UK’s Starmer Woos Davos Saying Britain is Open For Business

As powerful politicians rub shoulders with wealthy business leaders in Davos, the person bearing the message that the UK is open for business isn’t Prime Minister Rishi Sunak but the man who wants his job — Labour Party leader Keir Starmer, and he has a message for Sunak, too.

(Bloomberg) — As powerful politicians rub shoulders with wealthy business leaders in Davos, the person bearing the message that the UK is open for business isn’t Prime Minister Rishi Sunak but the man who wants his job — Labour Party leader Keir Starmer, and he has a message for Sunak, too.

“Our prime minister should have showed up,” Starmer told a panel at the World Economic Forum in Davos on Thursday. “It’s important I’m here… as a statement of intent that should there be a change of government… that the UK will play its part on the global stage in a way it probably hasn’t in recent years.”

Sunak — a multimillionaire whose opponents have attempted to paint as unable to relate to ordinary Britons — chose to avoid the optics of a trip to Davos, especially at a time when the UK is struggling with a record squeeze on living standards. Instead, he’ll be in northern England on Thursday announcing a new tranche of so-called levelling up funding designed to equalize opportunities across the country.

It’s a reversal of the roles traditionally associated with the UK’s two leading political parties — and one which Starmer will hope to consolidate — two years at most from the next general election. Labour leads by more than 20 points in the polls, and Sunak has spent his first few months in office trying to clean up the mess left by his predecessors after a year of unprecedented political upheaval within the ruling Conservatives.

Starmer and his finance spokeswoman, shadow chancellor Rachel Reeves, are in the Swiss resort to send a “clear message” that they’re committed to attracting more business investment to the UK, particularly when it comes to green industries of the future, they said in a statement.

“With Labour in government, Britain will be open for business,” Reeves said. “We have the ambition and the practical ideas to have our country lead on the global stage again, especially in those green industries of the future that are so vital for our energy security.”

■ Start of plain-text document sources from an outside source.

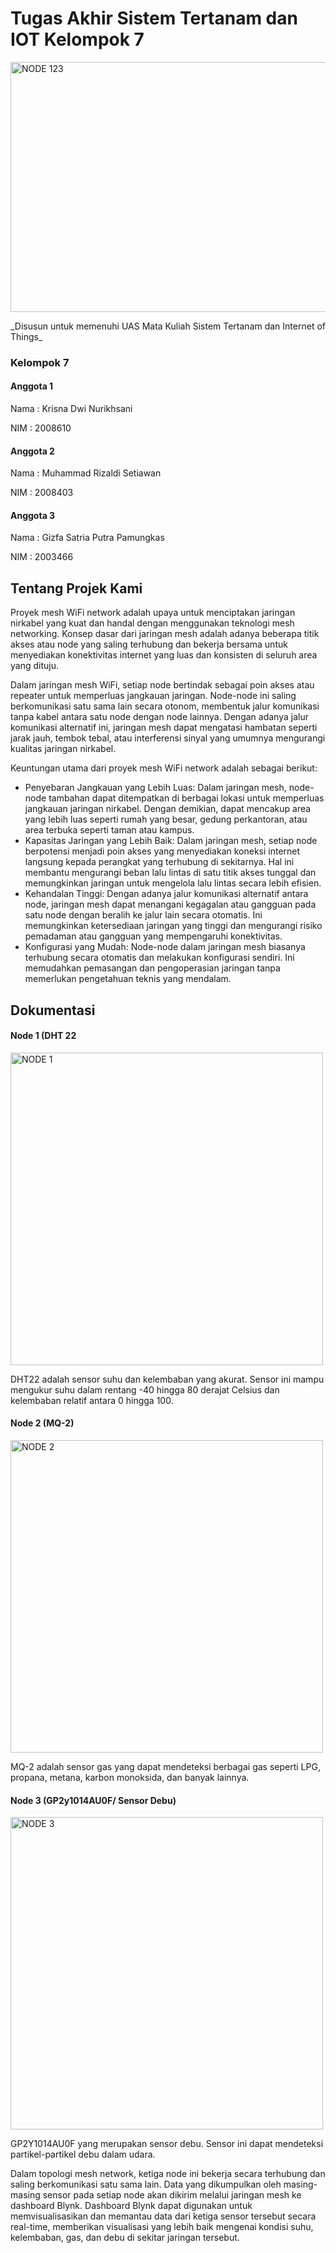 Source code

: # Tugas Akhir Sistem Tertanam dan IOT Kelompok 7
<img src="https://github.com/krisnadn11/SistemTertanam-IOT/blob/main/NODE%20123.jpg" alt="NODE 123" width="771" height="400"><br>
  <figcaption>_Disusun untuk memenuhi UAS Mata Kuliah Sistem Tertanam dan Internet of Things_</figcaption>

### Kelompok 7 

#### Anggota 1
Nama    : Krisna Dwi Nurikhsani

NIM     : 2008610

#### Anggota 2
Nama    : Muhammad Rizaldi Setiawan

NIM     : 2008403

#### Anggota 3
Nama    : Gizfa Satria Putra Pamungkas

NIM     : 2003466


## Tentang Projek Kami
Proyek mesh WiFi network adalah upaya untuk menciptakan jaringan nirkabel yang kuat dan handal dengan menggunakan teknologi mesh networking. Konsep dasar dari jaringan mesh adalah adanya beberapa titik akses atau node yang saling terhubung dan bekerja bersama untuk menyediakan konektivitas internet yang luas dan konsisten di seluruh area yang dituju.

Dalam jaringan mesh WiFi, setiap node bertindak sebagai poin akses atau repeater untuk memperluas jangkauan jaringan. Node-node ini saling berkomunikasi satu sama lain secara otonom, membentuk jalur komunikasi tanpa kabel antara satu node dengan node lainnya. Dengan adanya jalur komunikasi alternatif ini, jaringan mesh dapat mengatasi hambatan seperti jarak jauh, tembok tebal, atau interferensi sinyal yang umumnya mengurangi kualitas jaringan nirkabel.

Keuntungan utama dari proyek mesh WiFi network adalah sebagai berikut:

- Penyebaran Jangkauan yang Lebih Luas: Dalam jaringan mesh, node-node tambahan dapat ditempatkan di berbagai lokasi untuk memperluas jangkauan jaringan nirkabel. Dengan demikian, dapat mencakup area yang lebih luas seperti rumah yang besar, gedung perkantoran, atau area terbuka seperti taman atau kampus.
- Kapasitas Jaringan yang Lebih Baik: Dalam jaringan mesh, setiap node berpotensi menjadi poin akses yang menyediakan koneksi internet langsung kepada perangkat yang terhubung di sekitarnya. Hal ini membantu mengurangi beban lalu lintas di satu titik akses tunggal dan memungkinkan jaringan untuk mengelola lalu lintas secara lebih efisien.
- Kehandalan Tinggi: Dengan adanya jalur komunikasi alternatif antara node, jaringan mesh dapat menangani kegagalan atau gangguan pada satu node dengan beralih ke jalur lain secara otomatis. Ini memungkinkan ketersediaan jaringan yang tinggi dan mengurangi risiko pemadaman atau gangguan yang mempengaruhi konektivitas.
- Konfigurasi yang Mudah: Node-node dalam jaringan mesh biasanya terhubung secara otomatis dan melakukan konfigurasi sendiri. Ini memudahkan pemasangan dan pengoperasian jaringan tanpa memerlukan pengetahuan teknis yang mendalam.

## Dokumentasi
#### Node 1 (DHT 22
<img src="https://github.com/krisnadn11/SistemTertanam-IOT/blob/main/NODE%201.jpg" alt="NODE 1" width="500" height="500"><br>
  <figcaption>DHT22 adalah sensor suhu dan kelembaban yang akurat. Sensor ini mampu mengukur suhu dalam rentang -40 hingga 80 derajat Celsius dan kelembaban relatif antara 0 hingga 100.</figcaption>

#### Node 2 (MQ-2)
<img src="https://github.com/krisnadn11/SistemTertanam-IOT/blob/main/NODE%202.jpg" alt="NODE 2" width="500" height="500"><br>
  <figcaption>MQ-2 adalah sensor gas yang dapat mendeteksi berbagai gas seperti LPG, propana, metana, karbon monoksida, dan banyak lainnya.</figcaption>

#### Node 3 (GP2y1014AU0F/ Sensor Debu)
<img src="https://github.com/krisnadn11/SistemTertanam-IOT/blob/main/NODE%203.jpg" alt="NODE 3" width="500" height="500"><br>
  <figcaption>GP2Y1014AU0F yang merupakan sensor debu. Sensor ini dapat mendeteksi partikel-partikel debu dalam udara.</figcaption>

Dalam topologi mesh network, ketiga node ini bekerja secara terhubung dan saling berkomunikasi satu sama lain. Data yang dikumpulkan oleh masing-masing sensor pada setiap node akan dikirim melalui jaringan mesh ke dashboard Blynk. Dashboard Blynk dapat digunakan untuk memvisualisasikan dan memantau data dari ketiga sensor tersebut secara real-time, memberikan visualisasi yang lebih baik mengenai kondisi suhu, kelembaban, gas, dan debu di sekitar jaringan tersebut.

Starmer and Reeves separately told the Financial Times that they would use their trip to Davos to rebuild the UK economy “on the rock of fiscal and financial responsibility” and closer trade ties with Europe. “We have to be clear that we want a closer trading relationship with the EU,” Starmer told the FT. 

To be sure, the government is represented in Davos by Business Secretary Grant Shapps and International Trade Secretary Kemi Badenoch. But a slew of other cabinet ministers will fan out across Britain today to help Sunak publicize the regional funding — designed to deliver on the party’s 2019 electoral promise under former Prime Minister Boris Johnson to “level up” opportunities nationwide.

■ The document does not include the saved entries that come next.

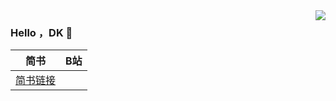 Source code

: 
<img align="right" src="https://github-readme-stats.vercel.app/api?username=DarkingForUnity&locale=cn" />

### Hello ，DK 👋

|                     简书                         |                                           B站                                           |
|:-----------------------------------------------:|:---------------------------------------------------------------------------------------:|
|[简书链接](https://www.jianshu.com/u/4a17d0c15ed6)||[B站链接](https://space.bilibili.com/403597888?spm_id_from=333.788.b_765f7570696e666f.1)|

<!--
**DarkingForUnity/DarkingForUnity** is a ✨ _special_ ✨ repository because its `README.md` (this file) appears on your GitHub profile.
|                            掘金                            | 公众号 |                      简书                      |
| :--------------------------------------------------------: | :----: | :--------------------------------------------: |
| [点我](https://juejin.im/user) | 九心说 | [点我](https://www.jian) |
Here are some ideas to get you started:

- 🔭 I’m currently working on ...
- 🌱 I’m currently learning ...
- 👯 I’m looking to collaborate on ...
- 🤔 I’m looking for help with ...
- 💬 Ask me about ...
- 📫 How to reach me: ...
- 😄 Pronouns: ...
- ⚡ Fun fact: ...
-->
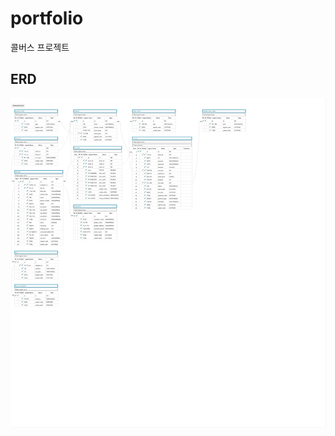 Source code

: # portfolio
콜버스 프로젝트

## ERD
<img src="https://github.com/jayyhkwon/portfolio/blob/master/CallBus_ERD_v1.png">

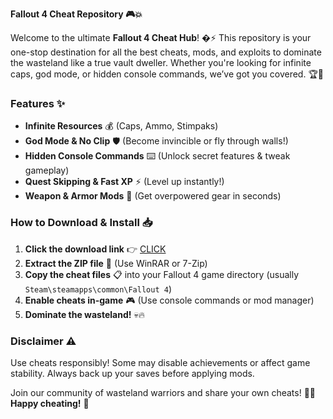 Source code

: **Fallout 4 Cheat Repository 🎮💥**  

Welcome to the ultimate **Fallout 4 Cheat Hub**! �⚡ This repository is your one-stop destination for all the best cheats, mods, and exploits to dominate the wasteland like a true vault dweller. Whether you're looking for infinite caps, god mode, or hidden console commands, we’ve got you covered. 🏆💎  

### **Features ✨**  
- **Infinite Resources** 💰 (Caps, Ammo, Stimpaks)  
- **God Mode & No Clip** 🛡️ (Become invincible or fly through walls!)  
- **Hidden Console Commands** ⌨️ (Unlock secret features & tweak gameplay)  
- **Quest Skipping & Fast XP** ⚡ (Level up instantly!)  
- **Weapon & Armor Mods** 🔫 (Get overpowered gear in seconds)  

### **How to Download & Install 📥**  
1. **Click the download link** 👉 [CLICK](https://suremoney.click/)  
2. **Extract the ZIP file** 📂 (Use WinRAR or 7-Zip)  
3. **Copy the cheat files** 📋 into your Fallout 4 game directory (usually `Steam\steamapps\common\Fallout 4`)  
4. **Enable cheats in-game** 🎮 (Use console commands or mod manager)  
5. **Dominate the wasteland!** 💀🔥  

### **Disclaimer ⚠️**  
Use cheats responsibly! Some may disable achievements or affect game stability. Always back up your saves before applying mods.  

Join our community of wasteland warriors and share your own cheats! 🤖💬 **Happy cheating!** 🚀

But with Starmer building momentum and looking increasingly comfortable on the world stage, Sunak’s Tories may only have two more years to deliver on that pledge.

Starmer, meanwhile, has focused on repairing relations with British business after they were badly damaged by his predecessor, Jeremy Corbyn, a product of the party’s left wing. Last month, Reeves told a conference attended by 350 executives that “Labour is back in business,” while corporate leaders have responded, saying they’re prepared to work with the opposition party.